Il denaro nella letteratura

Da Marcofre

Scrive Stephen King:

Ugualmente sbagliato è dedicarsi volontariamente a un genere o a un certo tipo di romanzo al solo scopo di guadagnarci. (…) il fine della fiction è di trovare la verità dietro la ragnatela di bugie della storia, non di macchiarsi di disonestà intellettuale andando a caccia di soldi.

Prima considerazione: ci sono ben due avverbi! Qualche pagina prima, lo scrittore consigliava di limitarne l’uso ai dialoghi. Non è di questo che però volevo parlare.

Se si rilegge la citazione, si può reagire in due modi. Crollando il capo (“Ci piglia in giro, con tutti i soldi che ha guadagnato!”); oppure assentire (“Siccome ha guadagnato una montagna di denaro dopo, vede meglio la verità”).

Credo alla seconda “reazione”. In fondo perché fare lo sbruffone sulle pagine? Per guadagnarsi il consenso di certa critica, o di ammuffiti salotti letterari?
Da come scrive, sono portato a escluderlo.

La realtà è di una semplicità sconcertante, ecco perché spesso preferiamo rimuoverla dal nostro orizzonte.
King quando ha iniziato a scrivere, non immaginava il successo, il denaro, i film tratti dai suoi romanzi. Nessun autore che abbia una pallida idea di che cosa sia la letteratura (una specie di lotteria, però truccata), inizia a scrivere le sue storie con l’idea di arricchirsi.

Scott Fitzgerald nell’ultimo anno della sua vita vendette complessivamente 40 (quaranta) copie dei suoi libri, per un guadagno di meno di 15 Dollari. Il riconoscimento delle sue qualità arrivò dopo la sua morte.

A 25 anni aveva collezionato 122 biglietti di rifiuto da parte di editori. Abbandona New York, torna a casa e annuncia ai suoi di voler dedicarsi a un romanzo (Di qua dal paradiso). Senza soldi, senza un editore, con 122 biglietti che dicono: “no no no no no no” per 122 volte. Lo fa forse per denaro? Penso proprio di no; tutto gli è contrario.

“Oh”, esclamò Helen Earle, gentile ma non tanto colpita. “Deve essere fantastico anche fare lo scrittore. È così interessante!”
“Ha i suoi lati positivi”, disse lui… Pensava da anni che fosse una vita da cani.

È Scott Fitzgerald a scrivere questo in uno dei suoi racconti. In due righe fa a pezzi il romanticismo che circonda lo scrittore, o meglio: l’idea che le persone si fanno di chi scrive. “Fantastico”; “interessante”: niente di tutto questo: “una vita da cani”.
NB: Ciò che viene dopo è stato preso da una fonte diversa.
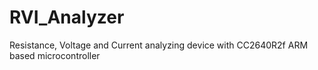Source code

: # RVI_Analyzer
Resistance, Voltage and Current analyzing device with CC2640R2f ARM based microcontroller
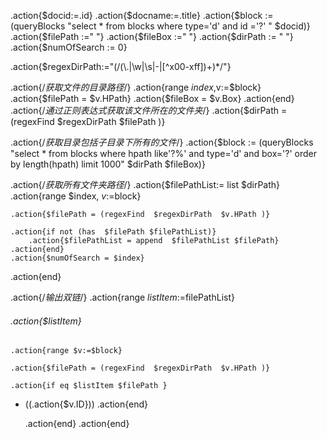 .action{$docid:=.id}
.action{$docname:=.title}
.action{$block := (queryBlocks "select * from blocks where type='d' and id ='?' "  $docid)}
.action{$filePath :=" "}
.action{$fileBox :=" "}
.action{$dirPath := " "}
.action{$numOfSearch := 0}

.action{$regexDirPath:="(/(\\.|\\w|\\s|-|[^x00-xff])+)*/"}


.action{/*获取文件的目录路径*/}
	.action{range $index,$v:=$block}
		.action{$filePath = $v.HPath}
		.action{$fileBox =  $v.Box}
	.action{end}
	.action{/*通过正则表达式获取该文件所在的文件夹*/}
	.action{$dirPath =(regexFind  $regexDirPath  $filePath )}
	
.action{/*获取目录包括子目录下所有的文件*/}
	.action{$block := (queryBlocks "select * from blocks where hpath like'?%' and type='d' and box='?' order by length(hpath) limit 1000"  $dirPath $fileBox)}
	

	
.action{/*获取所有文件夹路径*/}
.action{$filePathList:= list $dirPath}
.action{range $index, $v:=$block}
	
	.action{$filePath = (regexFind  $regexDirPath  $v.HPath )}
	
	.action{if not (has  $filePath $filePathList)}
		.action{$filePathList = append  $filePathList $filePath}
	.action{end}	
	.action{$numOfSearch = $index}
.action{end}

.action{/*输出双链*/}
.action{range $listItem:=$filePathList}
###### .action{$listItem}
	.action{range $v:=$block}
	
	.action{$filePath = (regexFind  $regexDirPath  $v.HPath )}
	
	.action{if eq $listItem $filePath }
- ((.action{$v.ID}))
	.action{end}
	
	.action{end}
.action{end}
Il carburante che spinge a sedersi a una scrivania per trascorrere ore e ore in compagnia di aggettivi e avverbi, non è il denaro. Bensì il desiderio di offrire al lettore qualcosa che lo sorprenda, e lo induca ad alzare la testa, a ricordarsi che merita di meglio. Ed è un dramma, perché questo nel 90% dei casi si scontra con le esigenze della vita: bollette da pagare, eccetera eccetera.